Manila 'cute little submissive' of US: China media

BEIJING (AFP) - The Philippines is nothing more than the "cute little submissive" of the United States, a Chinese tabloid with close ties to the ruling Communist Party said on Tuesday, criticising Manila for military exercises with Washington.

The English-language editorial came a day after the Philippines launched giant 10-day war games with the US and Australia, partly aimed as a warning shot to Beijing amid competing claims in the South China Sea, home to vital shipping routes.

"Of all the countries involved in territorial disputes in the South China Sea, the Philippines is the one with the most tricks up its sleeves, but none of its tricks work," the Global Times said.

"Can anyone believe that China can be bluffed to make compromises when others show off their military muscle?" added the paper, affiliated with the Communist Party mouthpiece the People's Daily.

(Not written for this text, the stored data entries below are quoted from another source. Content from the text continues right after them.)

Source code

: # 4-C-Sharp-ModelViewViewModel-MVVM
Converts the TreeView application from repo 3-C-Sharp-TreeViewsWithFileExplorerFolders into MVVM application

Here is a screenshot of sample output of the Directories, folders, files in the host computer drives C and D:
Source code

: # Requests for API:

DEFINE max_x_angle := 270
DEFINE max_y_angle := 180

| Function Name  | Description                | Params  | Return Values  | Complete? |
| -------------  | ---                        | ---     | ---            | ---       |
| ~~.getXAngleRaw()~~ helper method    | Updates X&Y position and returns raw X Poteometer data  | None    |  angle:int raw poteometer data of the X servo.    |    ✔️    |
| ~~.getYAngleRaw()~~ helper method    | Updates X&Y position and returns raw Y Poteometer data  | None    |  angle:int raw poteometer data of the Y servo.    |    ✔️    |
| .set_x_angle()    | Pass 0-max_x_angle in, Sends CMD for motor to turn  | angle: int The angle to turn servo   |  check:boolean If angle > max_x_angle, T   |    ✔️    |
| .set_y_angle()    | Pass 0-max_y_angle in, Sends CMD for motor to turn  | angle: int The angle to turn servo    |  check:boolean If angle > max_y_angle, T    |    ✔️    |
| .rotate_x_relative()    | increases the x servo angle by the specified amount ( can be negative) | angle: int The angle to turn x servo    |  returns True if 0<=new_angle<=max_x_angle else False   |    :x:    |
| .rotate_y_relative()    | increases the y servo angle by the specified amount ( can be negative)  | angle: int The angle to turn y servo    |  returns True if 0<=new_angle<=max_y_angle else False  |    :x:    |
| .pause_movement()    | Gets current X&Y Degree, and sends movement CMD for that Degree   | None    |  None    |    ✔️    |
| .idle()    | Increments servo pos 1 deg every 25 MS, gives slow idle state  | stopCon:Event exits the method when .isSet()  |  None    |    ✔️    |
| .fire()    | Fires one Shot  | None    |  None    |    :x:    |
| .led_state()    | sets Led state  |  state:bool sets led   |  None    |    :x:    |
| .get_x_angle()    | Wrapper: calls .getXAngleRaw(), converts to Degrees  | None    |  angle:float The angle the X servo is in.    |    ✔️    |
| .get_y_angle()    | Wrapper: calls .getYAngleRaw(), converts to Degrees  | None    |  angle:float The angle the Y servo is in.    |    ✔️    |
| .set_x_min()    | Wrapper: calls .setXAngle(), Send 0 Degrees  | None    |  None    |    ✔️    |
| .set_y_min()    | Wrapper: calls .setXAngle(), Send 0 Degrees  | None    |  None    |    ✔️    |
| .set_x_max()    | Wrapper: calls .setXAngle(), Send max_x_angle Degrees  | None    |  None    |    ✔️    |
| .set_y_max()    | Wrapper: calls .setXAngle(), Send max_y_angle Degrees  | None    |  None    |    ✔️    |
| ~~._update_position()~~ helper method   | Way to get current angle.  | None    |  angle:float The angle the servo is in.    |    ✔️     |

"We will simply find it laughable while imagining Philippine personnel stumbling after US forces." Beijing claims sovereignty over most of the resource-rich and strategically important South China Sea, including areas close to other Asian nations, using vague demarcation lines that first appeared on Chinese maps in the 1940s.

China has expanded its presence in disputed parts of the sea in recent years by embarking on giant reclamation work on reefs and islets, turning some into islands capable of hosting military aircraft landing strips.

The Philippines, Vietnam, Malaysia, Brunei and Taiwan have overlapping claims.

In efforts to deter China, the militarily-weak Philippines has encouraged longtime ally the US to increase its presence in the country and its coastal waters through expanded and more frequent defence exercises.

But the Global Times editorial dismissed their effectiveness, saying: "After being the 'cute little submissive' of the US all these years, Manila has gained only a handful of second-hand weapons and an empty sense of security, let alone any real enhancement of its army's combat capability." The insulting tone came after a commentary on China's official news agency Xinhua earlier this year likened the Philippines to a "crying baby" for seeking international support against Beijing's island-building, denouncing its efforts as "pathetic".

In an interview with AFP last week, Philippine President Benigno Aquino said the world should fear China's actions in the disputed sea, warning they could lead to military conflict.

Philippine military chief General Gregorio Catapang on Monday released what he said were satellite photos of intense recent Chinese construction over seven reefs and shoals in the Spratly archipelago, reinforcing images from a US-based company earlier this month.

China rejects criticism of its reclamation and construction works and asserts it has no need to justify activity on its sovereign territory.